Llegamos a las 5 de aquella tarde al improvisado campamento llamado La Penca, un viejo y destartalado rancho en la margen nicaragüense de aquel legendario río de historia de episodios de piratas y combates.
Desembarcamos y, de inmediato, iniciamos un recorrido de inspección por el sitio en el que supuestamente íbamos a pasar la noche rodeados de guerrilleros y al lado de su comandante.
De súbito, alguien dijo: “El comandante va a hablar”.
Fue una inesperada convocatoria a una conferencia de prensa prevista para la mañana siguiente.
Como tal nos preparamos para el intercambio que inició a eso de las 6:30 de aquella tarde.
Pastora atravesaba momentos de tensión no solo por enfrentar a Daniel Ortega, de quien es hoy su íntimo y leal, sino por rechazar la presión de EE.UU. para que se uniera a las FDN que combatían al régimen sandinista desde Honduras.
Fue un intercambio breve pero caliente, tenso.
Al igual que otros colegas, yo rodeaba con mi brazo y mi minigrabadora a aquel controversial jefe guerrillero.
De pronto, el chispazo inesperado, el fogonazo, el estallido y la tragedia en que nos sumíamos con colegas agonizando a nuestro lado, con todos nosotros heridos, lesionados y aturdidos en un ambiente de caos.
Jamás imaginábamos que el enemigo estaba a nuestro lado.
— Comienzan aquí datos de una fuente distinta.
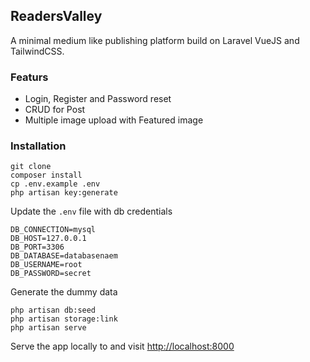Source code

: ## ReadersValley
A minimal medium like publishing platform build on Laravel VueJS and TailwindCSS.

### Featurs

- Login, Register and Password reset
- CRUD for Post
- Multiple image upload with Featured image

### Installation 

```
git clone 
composer install
cp .env.example .env
php artisan key:generate
```
Update the `.env` file with db credentials
```
DB_CONNECTION=mysql
DB_HOST=127.0.0.1
DB_PORT=3306
DB_DATABASE=databasenaem
DB_USERNAME=root
DB_PASSWORD=secret
```
Generate the dummy data
```
php artisan db:seed
php artisan storage:link
php artisan serve
```
Serve the app locally to and visit [http://localhost:8000](http://localhost:8000)
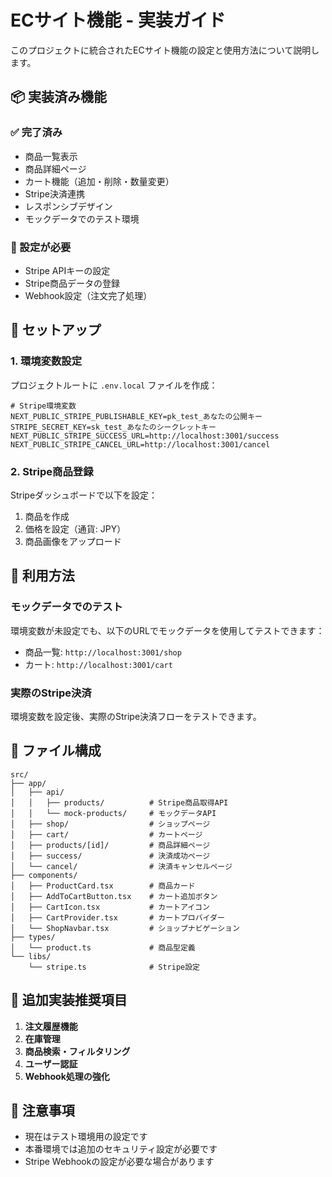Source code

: # ECサイト機能 - 実装ガイド

このプロジェクトに統合されたECサイト機能の設定と使用方法について説明します。

## 📦 実装済み機能

### ✅ 完了済み
- 商品一覧表示
- 商品詳細ページ
- カート機能（追加・削除・数量変更）
- Stripe決済連携
- レスポンシブデザイン
- モックデータでのテスト環境

### 🔧 設定が必要
- Stripe APIキーの設定
- Stripe商品データの登録
- Webhook設定（注文完了処理）

## 🚀 セットアップ

### 1. 環境変数設定
プロジェクトルートに `.env.local` ファイルを作成：

```
# Stripe環境変数
NEXT_PUBLIC_STRIPE_PUBLISHABLE_KEY=pk_test_あなたの公開キー
STRIPE_SECRET_KEY=sk_test_あなたのシークレットキー
NEXT_PUBLIC_STRIPE_SUCCESS_URL=http://localhost:3001/success
NEXT_PUBLIC_STRIPE_CANCEL_URL=http://localhost:3001/cancel
```

### 2. Stripe商品登録
Stripeダッシュボードで以下を設定：
1. 商品を作成
2. 価格を設定（通貨: JPY）
3. 商品画像をアップロード

## 🛒 利用方法

### モックデータでのテスト
環境変数が未設定でも、以下のURLでモックデータを使用してテストできます：
- 商品一覧: `http://localhost:3001/shop`
- カート: `http://localhost:3001/cart`

### 実際のStripe決済
環境変数を設定後、実際のStripe決済フローをテストできます。

## 📁 ファイル構成

```
src/
├── app/
│   ├── api/
│   │   ├── products/          # Stripe商品取得API
│   │   └── mock-products/     # モックデータAPI
│   ├── shop/                  # ショップページ
│   ├── cart/                  # カートページ
│   ├── products/[id]/         # 商品詳細ページ
│   ├── success/               # 決済成功ページ
│   └── cancel/                # 決済キャンセルページ
├── components/
│   ├── ProductCard.tsx        # 商品カード
│   ├── AddToCartButton.tsx    # カート追加ボタン
│   ├── CartIcon.tsx           # カートアイコン
│   ├── CartProvider.tsx       # カートプロバイダー
│   └── ShopNavbar.tsx         # ショップナビゲーション
├── types/
│   └── product.ts             # 商品型定義
└── libs/
    └── stripe.ts              # Stripe設定
```

## 🔧 追加実装推奨項目

1. **注文履歴機能**
2. **在庫管理**
3. **商品検索・フィルタリング**
4. **ユーザー認証**
5. **Webhook処理の強化**

## 📝 注意事項

- 現在はテスト環境用の設定です
- 本番環境では追加のセキュリティ設定が必要です
- Stripe Webhookの設定が必要な場合があります 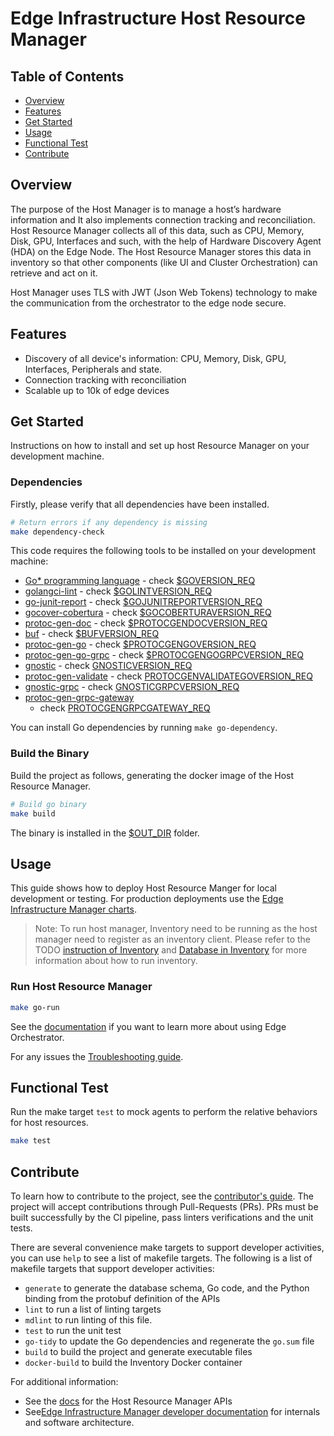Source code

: # Edge Infrastructure Host Resource Manager

## Table of Contents

- [Overview](#overview)
- [Features](#features)
- [Get Started](#get-started)
- [Usage](#usage)
- [Functional Test](#functional-test)
- [Contribute](#contribute)

## Overview

The purpose of the Host Manager is to manage a host’s hardware information and It also implements connection tracking
and reconciliation.
Host Resource Manager collects all of this data, such as CPU, Memory, Disk, GPU, Interfaces and such, with the help
of Hardware Discovery Agent (HDA) on the Edge Node.
The Host Resource Manager stores this data in inventory so that other components (like UI and Cluster Orchestration)
can retrieve and act on it.

Host Manager uses TLS with JWT (Json Web Tokens) technology to make the communication from the orchestrator to the edge
node secure.

## Features

- Discovery of all device's information: CPU, Memory, Disk, GPU, Interfaces, Peripherals and state.
- Connection tracking with reconciliation
- Scalable up to 10k of edge devices

## Get Started

Instructions on how to install and set up host Resource Manager on your development machine.

### Dependencies

Firstly, please verify that all dependencies have been installed.

```bash
# Return errors if any dependency is missing
make dependency-check
```

This code requires the following tools to be installed on your development machine:

- [Go\* programming language](https://go.dev) - check [$GOVERSION_REQ](Makefile)
- [golangci-lint](https://github.com/golangci/golangci-lint) - check [$GOLINTVERSION_REQ](Makefile)
- [go-junit-report](https://github.com/jstemmer/go-junit-report) - check [$GOJUNITREPORTVERSION_REQ](Makefile)
- [gocover-cobertura](github.com/boumenot/gocover-cobertura) - check [$GOCOBERTURAVERSION_REQ](Makefile)
- [protoc-gen-doc](https://github.com/pseudomuto/protoc-gen-doc) - check [$PROTOCGENDOCVERSION_REQ](Makefile)
- [buf](https://github.com/bufbuild/buf) - check [$BUFVERSION_REQ](Makefile)
- [protoc-gen-go](https://pkg.go.dev/google.golang.org/protobuf) - check [$PROTOCGENGOVERSION_REQ](Makefile)
- [protoc-gen-go-grpc](https://pkg.go.dev/google.golang.org/grpc) - check [$PROTOCGENGOGRPCVERSION_REQ](Makefile)
- [gnostic](https://pkg.go.dev/github.com/google/gnostic) - check [GNOSTICVERSION_REQ](Makefile)
- [protoc-gen-validate](https://pkg.go.dev/github.com/envoyproxy/protoc-gen-validate) - check [PROTOCGENVALIDATEGOVERSION_REQ](Makefile)
- [gnostic-grpc](https://pkg.go.dev/github.com/googleapis/gnostic-grpc) - check [GNOSTICGRPCVERSION_REQ](Makefile)
- [protoc-gen-grpc-gateway](https://pkg.go.dev/github.com/grpc-ecosystem/grpc-gateway/v2@v2.26.0/protoc-gen-grpc-gateway)
  - check [PROTOCGENGRPCGATEWAY_REQ](Makefile)

You can install Go dependencies by running `make go-dependency`.

### Build the Binary

Build the project as follows, generating the docker image of the Host Resource Manager.

```bash
# Build go binary
make build
```

The binary is installed in the [$OUT_DIR](../common.mk) folder.

## Usage

This guide shows how to deploy Host Resource Manger for local development or testing.
For production deployments use the [Edge Infrastructure Manager charts][inframanager-charts].

> Note: To run host manager, Inventory need to be running as the host manager need to register as an inventory client.
> Please refer to the TODO
> [instruction of Inventory](https://github.com/open-edge-platform/infra-core/tree/main/inventory#usage)
> and [Database in Inventory](https://github.com/open-edge-platform/infra-core/blob/main/inventory/docs/database.md)
> for more information about how to run inventory.

### Run Host Resource Manager

```bash
make go-run
```

See the [documentation][user-guide-url] if you want to learn more about using Edge Orchestrator.

For any issues the [Troubleshooting guide][troubleshooting-url].

## Functional Test

Run the make target `test` to mock agents to perform the relative behaviors for host resources.

```bash
make test
```

## Contribute

To learn how to contribute to the project, see the [contributor's guide][contributors-guide-url]. The project will
accept contributions through Pull-Requests (PRs). PRs must be built successfully by the CI pipeline, pass linters
verifications and the unit tests.

There are several convenience make targets to support developer activities, you can use `help` to see a list of makefile
targets. The following is a list of makefile targets that support developer activities:

- `generate` to generate the database schema, Go code, and the Python binding from the protobuf definition of the APIs
- `lint` to run a list of linting targets
- `mdlint` to run linting of this file.
- `test` to run the unit test
- `go-tidy` to update the Go dependencies and regenerate the `go.sum` file
- `build` to build the project and generate executable files
- `docker-build` to build the Inventory Docker container

For additional information:

- See the [docs](docs/api/hostmgr.md) for the Host Resource Manager APIs
- See[Edge Infrastructure Manager developer documentation][inframanager-dev-guide-url] for internals and
  software architecture.

[user-guide-url]: https://literate-adventure-7vjeyem.pages.github.io/edge_orchestrator/user_guide_main/content/user_guide/get_started_guide/gsg_content.html
[inframanager-dev-guide-url]: (https://literate-adventure-7vjeyem.pages.github.io/edge_orchestrator/user_guide_main/content/user_guide/get_started_guide/gsg_content.html)
[contributors-guide-url]: https://literate-adventure-7vjeyem.pages.github.io/edge_orchestrator/user_guide_main/content/user_guide/index.html
[troubleshooting-url]: https://literate-adventure-7vjeyem.pages.github.io/edge_orchestrator/user_guide_main/content/user_guide/troubleshooting/troubleshooting.html
[inframanager-charts]: https://github.com/open-edge-platform/infra-charts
Que el responsable de aquella atroz acción había viajado desde San José y, camuflado como camarógrafo, nos había acompañado en los botes desde Boca Tapada.
Y que, en connivencia con alguien, logró que se adelantara el conversatorio con los periodistas.
Esas y muchas otras dudas siguen latentes en nuestras mentes al cabo de 35 años de impunidad de dicho caso.
Como nos revoloteaban en aquellos primeros instantes en, que tras la tragedia, nos retornaban con un aliento de impotencia en nuestros ánimos en los cayucos, primero, por un río San Juan cargado y a contracorriente. Luego por el río San Carlos y luego, casi a medianoche, en ambulancia hasta el hospital de Ciudad Quesada.
Al cabo de un año volví a La Penca.
Recorrí aquel tramo y aquel sitio de aquel infame ataque.
Y “lavé” mis fantasmas.
Lo hice para darle gracias a Dios porque me salvó la vida en aquel fatídico momento.
Lo hice en recuerdo de las víctimas.
Y lo hice para reafirmar mi compromiso vocacional con este bendito oficio.
La Penca pudo haber despedazado mi vida, pero no mi pasión por el periodismo.